Lundi 11 septembre 2017, le parti de la Première ministre Erna Solberg (Parti conservateur) a été reconduit au pouvoir pour 4 ans. Monarchie constitutionnelle depuis 1814, la Norvège se distingue des démocraties modernes par une des plus anciennes Constitutions en vigueur. Le pays le plus heureux du monde en 2017 (World Happiness Report) est pionnier en matière de social-démocratie et fier de son système de protection sociale, qui découle directement de la redistribution des revenus tirés de l’exploitation du pétrole offshore.

La Norvège continue de véhiculer son double rôle : être à la fois un producteur majeur de pétrole et de gaz et un grand défenseur mondial de l’atténuation du changement climatique.

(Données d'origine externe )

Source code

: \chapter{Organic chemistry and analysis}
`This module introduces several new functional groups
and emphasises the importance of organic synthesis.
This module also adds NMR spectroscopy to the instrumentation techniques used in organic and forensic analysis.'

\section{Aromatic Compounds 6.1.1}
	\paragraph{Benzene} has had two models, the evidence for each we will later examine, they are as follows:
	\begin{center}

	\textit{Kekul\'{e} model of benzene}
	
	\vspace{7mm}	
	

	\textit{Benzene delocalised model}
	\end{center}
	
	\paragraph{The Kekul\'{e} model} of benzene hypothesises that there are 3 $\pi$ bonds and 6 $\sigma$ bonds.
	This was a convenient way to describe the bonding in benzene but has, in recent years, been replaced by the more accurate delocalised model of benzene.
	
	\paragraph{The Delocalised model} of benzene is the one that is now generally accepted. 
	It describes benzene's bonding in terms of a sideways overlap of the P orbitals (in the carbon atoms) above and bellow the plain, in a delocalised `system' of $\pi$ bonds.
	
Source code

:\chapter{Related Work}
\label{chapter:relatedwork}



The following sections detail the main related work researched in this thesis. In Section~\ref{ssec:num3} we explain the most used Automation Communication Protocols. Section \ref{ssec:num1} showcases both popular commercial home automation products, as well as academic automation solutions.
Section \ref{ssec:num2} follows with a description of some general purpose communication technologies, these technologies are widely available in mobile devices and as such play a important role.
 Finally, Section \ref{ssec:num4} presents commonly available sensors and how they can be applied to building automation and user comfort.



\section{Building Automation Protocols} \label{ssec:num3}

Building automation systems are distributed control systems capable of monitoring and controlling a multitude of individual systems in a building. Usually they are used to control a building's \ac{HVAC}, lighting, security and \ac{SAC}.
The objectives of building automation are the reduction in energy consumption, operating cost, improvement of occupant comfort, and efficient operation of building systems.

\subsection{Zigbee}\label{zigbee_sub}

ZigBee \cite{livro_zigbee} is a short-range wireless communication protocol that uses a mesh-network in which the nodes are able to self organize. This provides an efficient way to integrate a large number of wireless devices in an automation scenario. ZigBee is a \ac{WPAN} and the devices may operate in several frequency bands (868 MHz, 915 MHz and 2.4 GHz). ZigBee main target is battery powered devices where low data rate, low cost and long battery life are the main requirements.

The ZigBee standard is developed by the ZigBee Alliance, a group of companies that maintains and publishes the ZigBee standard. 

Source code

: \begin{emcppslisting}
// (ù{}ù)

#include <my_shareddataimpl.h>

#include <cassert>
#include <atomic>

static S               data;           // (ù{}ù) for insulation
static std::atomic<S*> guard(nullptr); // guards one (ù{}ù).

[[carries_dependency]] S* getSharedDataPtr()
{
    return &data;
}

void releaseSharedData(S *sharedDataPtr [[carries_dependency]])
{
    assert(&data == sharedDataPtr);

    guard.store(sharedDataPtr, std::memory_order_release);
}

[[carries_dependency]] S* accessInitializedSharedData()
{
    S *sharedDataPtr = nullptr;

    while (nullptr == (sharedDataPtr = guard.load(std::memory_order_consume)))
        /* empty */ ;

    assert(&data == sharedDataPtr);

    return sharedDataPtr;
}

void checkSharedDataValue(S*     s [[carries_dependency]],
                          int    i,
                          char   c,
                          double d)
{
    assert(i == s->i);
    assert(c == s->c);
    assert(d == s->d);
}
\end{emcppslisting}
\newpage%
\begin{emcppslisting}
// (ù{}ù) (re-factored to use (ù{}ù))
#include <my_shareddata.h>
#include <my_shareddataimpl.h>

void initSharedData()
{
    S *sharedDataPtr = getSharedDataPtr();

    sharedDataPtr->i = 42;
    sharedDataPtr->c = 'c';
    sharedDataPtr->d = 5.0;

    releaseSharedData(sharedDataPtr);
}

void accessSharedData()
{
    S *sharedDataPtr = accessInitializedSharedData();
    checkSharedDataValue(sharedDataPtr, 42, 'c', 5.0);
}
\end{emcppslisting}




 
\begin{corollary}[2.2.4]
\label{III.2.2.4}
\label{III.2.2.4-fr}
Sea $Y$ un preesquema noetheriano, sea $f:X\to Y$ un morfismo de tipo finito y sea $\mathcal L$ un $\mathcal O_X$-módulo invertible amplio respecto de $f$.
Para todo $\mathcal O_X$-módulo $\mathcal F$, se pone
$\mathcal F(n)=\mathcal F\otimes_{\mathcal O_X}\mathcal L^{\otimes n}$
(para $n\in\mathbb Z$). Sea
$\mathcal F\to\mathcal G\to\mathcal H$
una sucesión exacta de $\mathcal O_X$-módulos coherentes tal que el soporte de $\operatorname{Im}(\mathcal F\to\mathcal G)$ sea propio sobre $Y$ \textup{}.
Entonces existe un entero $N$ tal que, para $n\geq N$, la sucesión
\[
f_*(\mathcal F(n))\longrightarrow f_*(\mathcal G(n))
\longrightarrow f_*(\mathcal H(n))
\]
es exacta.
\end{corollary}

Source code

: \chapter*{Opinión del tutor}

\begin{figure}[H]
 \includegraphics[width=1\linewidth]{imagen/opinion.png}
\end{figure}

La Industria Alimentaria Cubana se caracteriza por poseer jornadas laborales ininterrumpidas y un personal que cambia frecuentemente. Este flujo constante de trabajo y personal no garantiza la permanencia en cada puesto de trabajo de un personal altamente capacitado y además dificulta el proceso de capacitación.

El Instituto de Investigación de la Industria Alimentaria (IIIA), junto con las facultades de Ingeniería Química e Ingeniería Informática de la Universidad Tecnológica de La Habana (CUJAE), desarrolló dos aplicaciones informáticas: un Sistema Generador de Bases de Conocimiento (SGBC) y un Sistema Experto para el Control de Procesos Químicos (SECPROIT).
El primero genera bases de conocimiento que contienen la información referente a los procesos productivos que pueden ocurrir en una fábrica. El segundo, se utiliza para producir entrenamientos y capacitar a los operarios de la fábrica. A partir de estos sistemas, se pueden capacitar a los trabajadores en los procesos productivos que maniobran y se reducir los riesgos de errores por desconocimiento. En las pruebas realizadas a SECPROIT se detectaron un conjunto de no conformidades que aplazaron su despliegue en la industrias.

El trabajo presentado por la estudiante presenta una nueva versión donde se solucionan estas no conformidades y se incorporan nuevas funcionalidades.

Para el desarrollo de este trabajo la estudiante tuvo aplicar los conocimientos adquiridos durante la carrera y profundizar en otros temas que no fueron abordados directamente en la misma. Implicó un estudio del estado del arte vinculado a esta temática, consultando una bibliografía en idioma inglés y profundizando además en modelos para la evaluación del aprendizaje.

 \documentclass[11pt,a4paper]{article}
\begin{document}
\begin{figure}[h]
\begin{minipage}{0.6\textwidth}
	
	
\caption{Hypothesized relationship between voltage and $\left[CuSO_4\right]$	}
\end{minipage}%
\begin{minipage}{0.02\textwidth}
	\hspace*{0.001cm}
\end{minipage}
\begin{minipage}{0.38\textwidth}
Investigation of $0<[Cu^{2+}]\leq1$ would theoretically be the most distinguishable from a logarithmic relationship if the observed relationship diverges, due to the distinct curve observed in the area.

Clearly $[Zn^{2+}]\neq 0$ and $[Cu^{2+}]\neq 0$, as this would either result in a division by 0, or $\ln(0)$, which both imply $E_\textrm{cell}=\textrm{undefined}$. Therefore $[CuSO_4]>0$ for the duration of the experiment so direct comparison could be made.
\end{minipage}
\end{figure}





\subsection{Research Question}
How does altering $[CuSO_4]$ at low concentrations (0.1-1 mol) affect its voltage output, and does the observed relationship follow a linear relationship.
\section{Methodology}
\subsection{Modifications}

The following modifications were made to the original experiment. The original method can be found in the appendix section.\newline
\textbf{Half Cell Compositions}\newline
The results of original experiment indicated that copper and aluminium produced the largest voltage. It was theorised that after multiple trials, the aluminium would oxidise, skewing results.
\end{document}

L’Agence d’information sur l’énergie (AIE) estime que la Norvège est le 3e plus important exportateur de gaz naturel après la Russie et le Qatar, et le 15e exportateur de pétrole en 2016. Ainsi, ce pays d’à peine 5,2 millions d’habitants peut être qualifié de « batterie du monde », mais aussi et surtout de « pétromonarchie ». En parallèle, les Norvégiens accordent une grande valeur au développement durable, et prennent la politique climatique très au sérieux. Tour d’horizon d’un pays qui gère « pétroboulimie » et énergies renouvelables via un modèle énergétique unique en Europe.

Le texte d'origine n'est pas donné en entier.